Curious if there is a particular reason why checkpoints are not set by default at forks and why are currently parallel execution paths created by default? Intuitively one assumes that the computation before the fork is not computed twice, but maybe I’m missing some context why this would still be more optimal?
It is especially concerning with large pipelines. Concretely, I have a large dataset (433b rows • 112,551 files • 13.8TB) that I first aggressively filter and inner join to ~65M rows before my fork. Intuitively, I wouldn’t want to duplicate that work.
In this case if you were to checkpoint useLlm spark would be forced to run that on the full datasetA. However, if you don’t checkpoint, you can get the filters pushed down into the datasetA read which will likely be a lot faster.
That’s not to say we haven’t thought about it. And I do think we should be warning users & suggesting checkpoints for forks. That’s something we’re tracking.

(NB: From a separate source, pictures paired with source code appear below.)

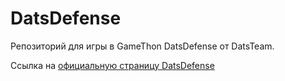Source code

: # DatsDefense
Репозиторий для игры в GameThon DatsDefense от DatsTeam. 

Ссылка на [официальную страницу DatsDefense](https://datsteam.dev/datsdefense?utm_source=datshackaton)

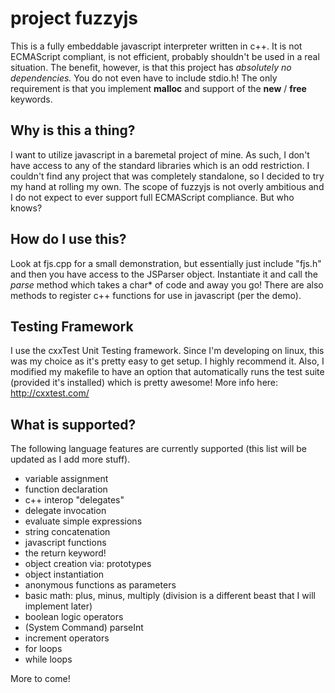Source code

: # project fuzzyjs
This is a fully embeddable javascript interpreter written in c++. It is not ECMAScript compliant, is not efficient, probably shouldn't be used in a real situation. The benefit, however, is that this project has _absolutely no dependencies._ You do not even have to include stdio.h! The only requirement is that you implement **malloc** and support of the **new** / **free** keywords.

## Why is this a thing?
I want to utilize javascript in a baremetal project of mine. As such, I don't have access to any of the standard libraries which is an odd restriction. I couldn't find any project that was completely standalone, so I decided to try my hand at rolling my own. The scope of fuzzyjs is not overly ambitious and I do not expect to ever support full ECMAScript compliance. But who knows?

## How do I use this?
Look at fjs.cpp for a small demonstration, but essentially just include "fjs.h" and then you have access to the JSParser object. Instantiate it and call the _parse_ method which takes a char* of code and away you go! There are also methods to register c++ functions for use in javascript (per the demo).

## Testing Framework
I use the cxxTest Unit Testing framework. Since I'm developing on linux, this was my choice as it's pretty easy to get setup. I highly recommend it. Also, I modified my makefile to have an option that automatically runs the test suite (provided it's installed) which is pretty awesome! More info here: http://cxxtest.com/

## What is supported?
The following language features are currently supported (this list will be updated as I add more stuff).

- variable assignment
- function declaration
- c++ interop "delegates"
- delegate invocation
- evaluate simple expressions
- string concatenation
- javascript functions
- the return keyword!
- object creation via: prototypes
- object instantiation
- anonymous functions as parameters
- basic math: plus, minus, multiply (division is a different beast that I will implement later)
- boolean logic operators
- (System Command) parseInt
- increment operators
- for loops
- while loops

More to come!


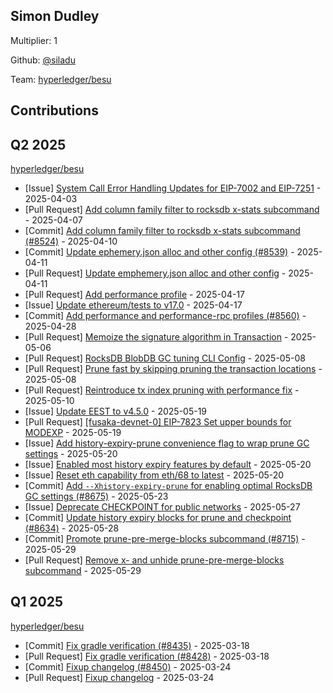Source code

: 
## Simon Dudley
Multiplier: 1

Github: [@siladu](https://github.com/siladu)

Team: [hyperledger/besu](https://github.com/hyperledger/besu/pulls?q=author%3Asiladu)

## Contributions

## Q2 2025


[hyperledger/besu](https://github.com/hyperledger/besu)
* [Issue] [System Call Error Handling Updates for EIP-7002 and EIP-7251](https://github.com/hyperledger/besu/issues/8511) - 2025-04-03
* [Pull Request] [Add column family filter to rocksdb x-stats subcommand](https://github.com/hyperledger/besu/pull/8524) - 2025-04-07
* [Commit] [Add column family filter to rocksdb x-stats subcommand (#8524)](https://github.com/hyperledger/besu/commit/9b0308886180644dbca3adca09bb89661df3d27c) - 2025-04-10
* [Commit] [Update ephemery.json alloc and other config (#8539)](https://github.com/hyperledger/besu/commit/b783b4bd51b22889c60739be5475170a5a0921b4) - 2025-04-11
* [Pull Request] [Update emphemery.json alloc and other config](https://github.com/hyperledger/besu/pull/8539) - 2025-04-11
* [Pull Request] [Add performance profile](https://github.com/hyperledger/besu/pull/8560) - 2025-04-17
* [Issue] [Update ethereum/tests to v17.0](https://github.com/hyperledger/besu/issues/8558) - 2025-04-17
* [Commit] [Add performance and performance-rpc profiles (#8560)](https://github.com/hyperledger/besu/commit/cff5dad4197fc682676b79bbc5f40e3a4e3455ea) - 2025-04-28
* [Pull Request] [Memoize the signature algorithm in Transaction](https://github.com/hyperledger/besu/pull/8590) - 2025-05-06
* [Pull Request] [RocksDB BlobDB GC tuning CLI Config](https://github.com/hyperledger/besu/pull/8599) - 2025-05-08
* [Pull Request] [Prune fast by skipping pruning the transaction locations](https://github.com/hyperledger/besu/pull/8596) - 2025-05-08
* [Pull Request] [Reintroduce tx index pruning with performance fix](https://github.com/hyperledger/besu/pull/8620) - 2025-05-10
* [Issue] [Update EEST to v4.5.0](https://github.com/hyperledger/besu/issues/8641) - 2025-05-19
* [Pull Request] [[fusaka-devnet-0] EIP-7823 Set upper bounds for MODEXP](https://github.com/hyperledger/besu/pull/8644) - 2025-05-19
* [Issue] [Add history-expiry-prune convenience flag to wrap prune GC settings](https://github.com/hyperledger/besu/issues/8654) - 2025-05-20
* [Issue] [Enabled most history expiry features by default](https://github.com/hyperledger/besu/issues/8653) - 2025-05-20
* [Issue] [Reset eth capability from eth/68 to latest](https://github.com/hyperledger/besu/issues/8652) - 2025-05-20
* [Commit] [Add `--Xhistory-expiry-prune` for enabling optimal RocksDB GC settings (#8675)](https://github.com/hyperledger/besu/commit/6de2bbfd06736027a9bdb5d4ab626f282f9fb50c) - 2025-05-23
* [Issue] [Deprecate CHECKPOINT for public networks](https://github.com/hyperledger/besu/issues/8699) - 2025-05-27
* [Commit] [Update history expiry blocks for prune and checkpoint (#8634)](https://github.com/hyperledger/besu/commit/fab6facf75f3765da81eeb85973e0d888debe1c6) - 2025-05-28
* [Commit] [Promote prune-pre-merge-blocks subcommand (#8715)](https://github.com/hyperledger/besu/commit/25dc5d61184658f1c0d9dbde693430c6aa813d27) - 2025-05-29
* [Pull Request] [Remove x- and unhide prune-pre-merge-blocks subcommand](https://github.com/hyperledger/besu/pull/8715) - 2025-05-29
## Q1 2025

[hyperledger/besu](https://github.com/hyperledger/besu)
* [Commit] [Fix gradle verification (#8435)](https://github.com/hyperledger/besu/commit/5b6cd5f863d6b7b91e25a71392b5ae63de4e1978) - 2025-03-18
* [Pull Request] [Fix gradle verification (#8428)](https://github.com/hyperledger/besu/pull/8435) - 2025-03-18
* [Commit] [Fixup changelog (#8450)](https://github.com/hyperledger/besu/commit/3a3aec20525751aa20171203ff3de21e8121d779) - 2025-03-24
* [Pull Request] [Fixup changelog](https://github.com/hyperledger/besu/pull/8450) - 2025-03-24
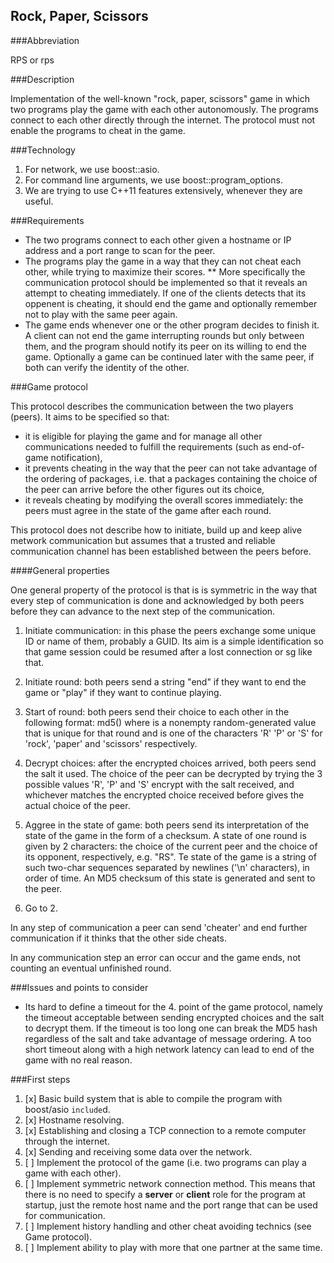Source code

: Rock, Paper, Scissors
---------------------

###Abbreviation

RPS or rps

###Description

Implementation of the well-known "rock, paper, scissors" game in which two programs play the game with each other autonomously. The programs connect to each other directly through the internet. The protocol must not enable the programs to cheat in the game.

###Technology

1. For network, we use boost::asio.
2. For command line arguments, we use boost::program_options.
3. We are trying to use C++11 features extensively, whenever they are useful.

###Requirements

* The two programs connect to each other given a hostname or IP address and a port range to scan for the peer.
* The programs play the game in a way that they can not cheat each other, while trying to maximize their scores.
** More specifically the communication protocol should be implemented so that it reveals an attempt to cheating immediately. If one of the clients detects that its oppenent is cheating, it should end the game and optionally remember not to play with the same peer again.
* The game ends whenever one or the other program decides to finish it. A client can not end the game interrupting rounds but only between them, and the program should notify its peer on its willing to end the game. Optionally a game can be continued later with the same peer, if both can verify the identity of the other.

###Game protocol

This protocol describes the communication between the two players (peers). It aims to be specified so that:
* it is eligible for playing the game and for manage all other communications needed to fulfill the requirements (such as end-of-game notification),
* it prevents cheating in the way that the peer can not take advantage of the ordering of packages, i.e. that a packages containing the choice of the peer can arrive before the other figures out its choice,
* it reveals cheating by modifying the overall scores immediately: the peers must agree in the state of the game after each round.

This protocol does not describe how to initiate, build up and keep alive metwork communication but assumes that a trusted and reliable communication channel has been established between the peers before.

####General properties

One general property of the protocol is that is is symmetric in the way that every step of communication is done and acknowledged by both peers before they can advance to the next step of the communication.

1. Initiate communication: in this phase the peers exchange some unique ID or name of them, probably a GUID. Its aim is a simple identification so that game session could be resumed after a lost connection or sg like that.

2. Initiate round: both peers send a string "end" if they want to end the game or "play" if they want to continue playing.

3. Start of round: both peers send their choice to each other in the following format: md5(<salt><choice><salt>) where <salt> is a nonempty random-generated value that is unique for that round and <choice> is one of the characters 'R' 'P' or 'S' for 'rock', 'paper' and 'scissors' respectively.

4. Decrypt choices: after the encrypted choices arrived, both peers send the salt it used. The choice of the peer can be decrypted by trying the 3 possible values 'R', 'P' and 'S' encrypt with the salt received, and whichever matches the encrypted choice received before gives the actual choice of the peer.

5. Aggree in the state of game: both peers send its interpretation of the state of the game in the form of a checksum. A state of one round is given by 2 characters: the choice of the current peer and the choice of its opponent, respectively, e.g. "RS". Te state of the game is a string of such two-char sequences separated by newlines ('\n' characters), in order of time. An MD5 checksum of this state is generated and sent to the peer.

6. Go to 2.

In any step of communication a peer can send 'cheater' and end further communication if it thinks that the other side cheats.

In any communication step an error can occur and the game ends, not counting an eventual unfinished round.

###Issues and points to consider

* Its hard to define a timeout for the 4. point of the game protocol, namely the timeout acceptable between sending encrypted choices and the salt to decrypt them. If the timeout is too long one can break the MD5 hash regardless of the salt and take advantage of message ordering. A too short timeout along with a high network latency can lead to end of the game with no real reason.

###First steps

1. [x] Basic build system that is able to compile the program with boost/asio `include`d.
2. [x] Hostname resolving.
3. [x] Establishing and closing a TCP connection to a remote computer through the internet.
4. [x] Sending and receiving some data over the network.
5. [ ] Implement the protocol of the game (i.e. two programs can play a game with each other).
6. [ ] Implement symmetric network connection method. This means that there is no need to specify a **server** or **client** role for the program at startup, just the remote host name and the port range that can be used for communication.
7. [ ] Implement history handling and other cheat avoiding technics (see Game protocol).
8. [ ] Implement ability to play with more that one partner at the same time.
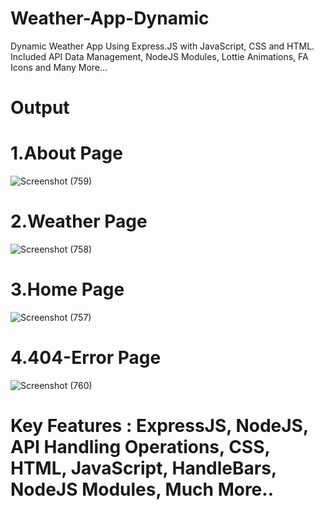# Weather-App-Dynamic
Dynamic Weather App Using Express.JS with JavaScript, CSS and HTML. Included API Data Management, NodeJS Modules, Lottie Animations, FA Icons and Many More...
# Output
# 1.About Page
![Screenshot (759)](https://user-images.githubusercontent.com/32270549/177007596-7612619f-4e74-42d6-8165-50c383e636ab.png)
# 2.Weather Page
![Screenshot (758)](https://user-images.githubusercontent.com/32270549/177007600-3028b360-fd71-4400-a4ba-3200a4c58bc1.png)
# 3.Home Page
![Screenshot (757)](https://user-images.githubusercontent.com/32270549/177007601-bd2a01a5-bff5-4451-87b0-b3be442178c0.png)
# 4.404-Error Page
![Screenshot (760)](https://user-images.githubusercontent.com/32270549/177007718-3870b331-66b4-44be-a571-dcfc7da05603.png)

# Key Features : ExpressJS, NodeJS, API Handling Operations, CSS, HTML, JavaScript, HandleBars, NodeJS Modules, Much More..
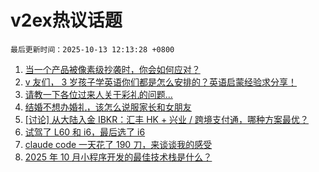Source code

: # v2ex热议话题

`最后更新时间：2025-10-13 12:13:28 +0800`

1. [当一个产品被像素级抄袭时，你会如何应对？](https://www.v2ex.com/t/1164648)
1. [v 友们， 3 岁孩子学英语你们都是怎么安排的？英语启蒙经验求分享！](https://www.v2ex.com/t/1164725)
1. [请教一下各位过来人关于彩礼的问题...](https://www.v2ex.com/t/1164705)
1. [结婚不想办婚礼，该怎么说服家长和女朋友](https://www.v2ex.com/t/1164757)
1. [[讨论] 从大陆入金 IBKR：汇丰 HK + 兴业 / 跨境支付通，哪种方案最优？](https://www.v2ex.com/t/1164646)
1. [试驾了 L60 和 i6，最后选了 i6](https://www.v2ex.com/t/1164680)
1. [claude code 一天花了 190 刀，来谈谈我的感受](https://www.v2ex.com/t/1164626)
1. [2025 年 10 月小程序开发的最佳技术栈是什么？](https://www.v2ex.com/t/1164720)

Thanks @mtelling that’s a valid point! Having said that, best practice kinda would be to push the filters as left-most as possible. In that case, wouldn’t it be valid to assume best practice development, set checkpoints as defaults, and then if such best practices aren’t followed warn users of the potential performance / cost overruns?
Given the PB UI/UX, it feels a lot more intuitive to assume that when a fork is happening everything before the fork will be computed once. It would be on the user to understand and develop the pipeline with that in mind.
It would be also interesting to see how much more compute cost was incurred by people assuming the checkpoint behavior is default compared to the current default.
I don’t think it’s always natural for users to push filters down. In this case they would have to apply the filters twice. Instead they do get this for free from Spark.
We will start with a warning & make it clear that a checkpoint should be applied and then see what the status is after that.